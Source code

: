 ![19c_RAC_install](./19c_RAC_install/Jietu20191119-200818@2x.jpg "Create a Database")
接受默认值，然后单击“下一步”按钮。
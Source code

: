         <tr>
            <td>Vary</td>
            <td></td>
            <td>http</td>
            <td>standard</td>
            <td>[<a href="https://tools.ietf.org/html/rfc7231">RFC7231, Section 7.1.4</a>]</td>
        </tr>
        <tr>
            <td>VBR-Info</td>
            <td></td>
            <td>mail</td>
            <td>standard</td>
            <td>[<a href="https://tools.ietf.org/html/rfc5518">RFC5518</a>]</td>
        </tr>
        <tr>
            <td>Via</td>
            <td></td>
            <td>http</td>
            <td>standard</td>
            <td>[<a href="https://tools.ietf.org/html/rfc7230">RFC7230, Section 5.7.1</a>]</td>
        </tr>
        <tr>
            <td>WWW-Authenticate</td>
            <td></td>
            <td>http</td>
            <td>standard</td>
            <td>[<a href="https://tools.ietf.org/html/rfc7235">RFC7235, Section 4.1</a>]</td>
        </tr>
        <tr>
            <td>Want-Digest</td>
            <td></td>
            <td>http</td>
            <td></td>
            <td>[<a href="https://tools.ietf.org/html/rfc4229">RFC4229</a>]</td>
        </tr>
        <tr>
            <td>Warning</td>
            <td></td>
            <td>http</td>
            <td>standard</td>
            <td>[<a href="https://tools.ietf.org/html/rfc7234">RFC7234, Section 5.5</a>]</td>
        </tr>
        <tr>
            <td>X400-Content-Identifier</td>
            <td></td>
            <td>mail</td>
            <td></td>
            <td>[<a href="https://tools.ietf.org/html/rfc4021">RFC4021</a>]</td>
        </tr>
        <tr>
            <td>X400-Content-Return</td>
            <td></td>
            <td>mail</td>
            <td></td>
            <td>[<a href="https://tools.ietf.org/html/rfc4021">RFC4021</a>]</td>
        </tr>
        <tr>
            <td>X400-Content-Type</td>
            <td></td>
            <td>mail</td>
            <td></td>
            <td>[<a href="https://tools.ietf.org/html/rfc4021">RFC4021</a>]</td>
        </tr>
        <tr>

> [Task]
Could you return, word for word, only the lines running from the first line of the material above to the line that contains "<td>Want-Digest</td>", inclusive?

> [Task output]
Source code

: ![19c_RAC_install](./19c_RAC_install/Jietu20191119-200818@2x.jpg "Create a Database")
接受默认值，然后单击“下一步”按钮。
Source code

:         <tr>
            <td>Vary</td>
            <td></td>
            <td>http</td>
            <td>standard</td>
            <td>[<a href="https://tools.ietf.org/html/rfc7231">RFC7231, Section 7.1.4</a>]</td>
        </tr>
        <tr>
            <td>VBR-Info</td>
            <td></td>
            <td>mail</td>
            <td>standard</td>
            <td>[<a href="https://tools.ietf.org/html/rfc5518">RFC5518</a>]</td>
        </tr>
        <tr>
            <td>Via</td>
            <td></td>
            <td>http</td>
            <td>standard</td>
            <td>[<a href="https://tools.ietf.org/html/rfc7230">RFC7230, Section 5.7.1</a>]</td>
        </tr>
        <tr>
            <td>WWW-Authenticate</td>
            <td></td>
            <td>http</td>
            <td>standard</td>
            <td>[<a href="https://tools.ietf.org/html/rfc7235">RFC7235, Section 4.1</a>]</td>
        </tr>
        <tr>
            <td>Want-Digest</td>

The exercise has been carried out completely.